[dfads params='groups=4969&limit=1&orderby=random']

Officers participate in Crisis Intervention Training


Officers participated in numerous crisis scenarios during the training.

By Sierra Trujillo
Sun Advocate Reporter

The Price City Police Department hosted and participated in Crisis Intervention Training last week, teaching officers how to handle calls that come in from someone who may be mentally ill or delusional.
“Statistically, one in five people in our society are suffering from some sort of a mental illness, whether diagnosed or undiagnosed and as law enforcement, we are the first ones that come in contact with them,” explained Price City Sergeant Kelly Maynes, this year’s regional coordinator for the training. “And [we’re] getting a better tool to understand how to deal with people in that situation and better options as to how we deal with that.”
The program began in 1988 in Memphis, was brought to Utah in 2000, and officers in the area began training in 2011. The Price City Police Department is the regional director for the area, with officers attending from Carbon, Emery, Grand and San Juan counties. The department also works in conjunction with Four Corners Mental Health for the training.
Crisis Intervention Training consists of 40 hours of training, spread out over a week. The officers were at the Carbon County Fairgrounds for much of the week, doing classroom-type work, before working through scenarios on Friday. Also part of the training is visiting the state hospital and speaking to and interacting with patients in care.
“We deal with people in crisis every day, that’s our job,” said Maynes. “This helps us a lot… we have a lot in our area that are suffering from mental illness and we’re the first ones to get called on them.”

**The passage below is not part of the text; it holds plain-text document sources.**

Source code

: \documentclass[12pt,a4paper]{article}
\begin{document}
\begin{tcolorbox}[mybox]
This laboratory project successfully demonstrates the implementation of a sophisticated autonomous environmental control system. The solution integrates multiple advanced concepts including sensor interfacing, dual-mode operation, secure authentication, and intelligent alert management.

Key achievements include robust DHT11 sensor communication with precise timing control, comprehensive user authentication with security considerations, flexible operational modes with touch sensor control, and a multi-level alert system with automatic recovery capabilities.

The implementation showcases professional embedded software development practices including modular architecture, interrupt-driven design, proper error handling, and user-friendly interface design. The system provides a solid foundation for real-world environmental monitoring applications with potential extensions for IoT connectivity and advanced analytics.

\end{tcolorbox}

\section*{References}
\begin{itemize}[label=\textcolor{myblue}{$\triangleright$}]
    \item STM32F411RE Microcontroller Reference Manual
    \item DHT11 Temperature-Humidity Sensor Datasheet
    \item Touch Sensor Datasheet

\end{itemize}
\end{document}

After discussing different tactics in handling a call from someone suffering from a mental illness, or symptoms that look like a mental illness, throughout the week, the officers then put the training into practice with scenarios that have been pulled from actual law enforcement incidents and case law.

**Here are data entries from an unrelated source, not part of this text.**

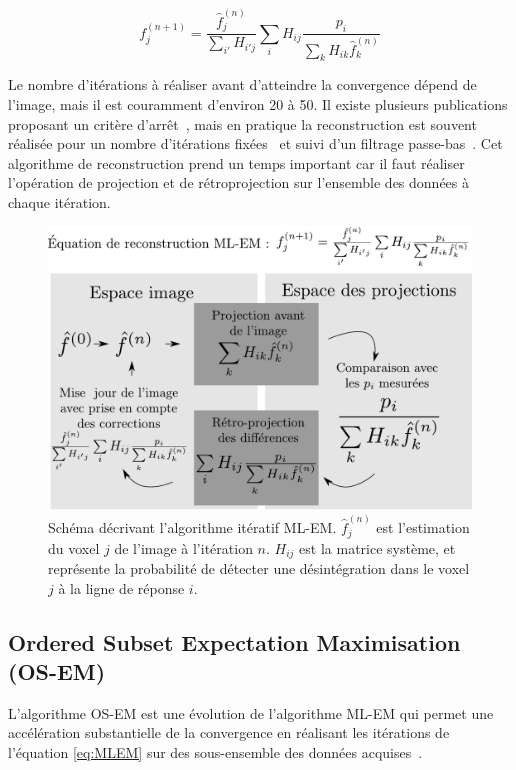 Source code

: \begin{equation}
	f_j^{(n+1)}=\frac{\hat{f}_j^{(n)}}{\sum\limits_{i'}H_{i'j}}\sum\limits_{i}H_{ij}\frac{p_i}{\sum\limits_{k}H_{ik}\hat{f}_k^{(n)}}
\label{eq:MLEM}
\end{equation}


Le nombre d'itérations à réaliser avant d'atteindre la convergence dépend de l'image, mais il est couramment d'environ 20 à 50. Il existe plusieurs publications proposant un critère d'arrêt~\cite{bissantz2006multi}, mais en pratique la reconstruction est souvent réalisée pour un nombre d'itérations fixées~\cite{bailey2005positron} et  suivi d'un filtrage passe-bas~\cite{daube2001application}. Cet algorithme de reconstruction prend un temps important car il faut réaliser l'opération de projection et de rétroprojection sur l'ensemble des données à chaque itération.

\begin{figure}
\centering
\includegraphics[width=12cm]{images/MLEM}
\caption[Schéma de principe de l'algorithme MLEM]{Schéma décrivant l'algorithme itératif ML-EM. $\hat{f}^{(n)}_j$ est l'estimation du voxel $j$ de l'image à l'itération $n$. $H_{ij}$ est la matrice système, et représente la probabilité de détecter une désintégration dans le voxel $j$ à la ligne de réponse $i$.}
\label{fig:schemaMLEM}
\end{figure}


	\subsection{Ordered Subset Expectation Maximisation (OS-EM)}

L'algorithme OS-EM est une évolution de l'algorithme ML-EM  qui permet une accélération substantielle de la convergence en réalisant les itérations de l'équation \ref{eq:MLEM} sur des sous-ensemble des données acquises~\cite{hudson1994accelerated}.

Some included in Friday’s training were a delusional jumper, who believed his shoes would make him bounce; a transient wandering around a park or alley, who seems to have a schizoaffective disorder, or schizophrenia; and a neighbor dispute in which a woman believes her neighbor is spying on her with cameras in her apartment.

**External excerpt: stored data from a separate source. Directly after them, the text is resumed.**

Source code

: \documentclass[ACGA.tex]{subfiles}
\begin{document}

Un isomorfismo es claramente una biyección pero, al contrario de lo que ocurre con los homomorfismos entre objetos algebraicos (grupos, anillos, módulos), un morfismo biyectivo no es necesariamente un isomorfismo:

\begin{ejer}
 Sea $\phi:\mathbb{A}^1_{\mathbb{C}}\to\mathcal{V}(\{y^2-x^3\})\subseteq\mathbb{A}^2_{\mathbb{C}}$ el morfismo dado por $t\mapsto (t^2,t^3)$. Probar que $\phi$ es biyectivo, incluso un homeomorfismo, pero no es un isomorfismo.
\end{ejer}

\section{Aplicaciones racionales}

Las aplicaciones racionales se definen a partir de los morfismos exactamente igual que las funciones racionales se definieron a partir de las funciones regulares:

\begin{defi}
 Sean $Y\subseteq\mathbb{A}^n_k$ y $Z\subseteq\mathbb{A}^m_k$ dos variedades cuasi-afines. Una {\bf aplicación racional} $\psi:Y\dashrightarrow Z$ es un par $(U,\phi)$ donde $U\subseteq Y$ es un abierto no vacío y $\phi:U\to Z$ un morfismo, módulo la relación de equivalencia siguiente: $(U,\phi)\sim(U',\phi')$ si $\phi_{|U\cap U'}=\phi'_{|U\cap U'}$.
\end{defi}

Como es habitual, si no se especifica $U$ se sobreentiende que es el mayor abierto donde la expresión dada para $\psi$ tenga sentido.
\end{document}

In the case of the delusional jumper, Maynes explained how officers must learn to use the tactics they’ve learned because, unlike the side of a freeway where there is an artificial barrier that an officer can have the ability to pull someone back over, there is no barrier between an officer and the edge of a roof.
“This one gives us the ability to have officers understand that you have to talk, you have to be able to use these skills, you have to be able to recognize that you just can’t tell somebody ‘What? Youre shoes are going to bounce? They can’t do that, you’re crazy.’ Because he’ll go ‘Oh, they aren’t? Let me show you,’” explained Maynes.
Maynes also detailed how the training is another way to add to what the officers are able to handle in terms of calls. A person with a mental illness calls because they don’t feel safe, whether they verbally share that, or an officer reads that in a situation. Officers with this training can more effectively deescalate a situation and get a person the proper help.
“This training really helps us get everybody the tools to have another feather in our cap so to speak to help people in a crisis,” said Maynes. “It just helps you to be a better officer.”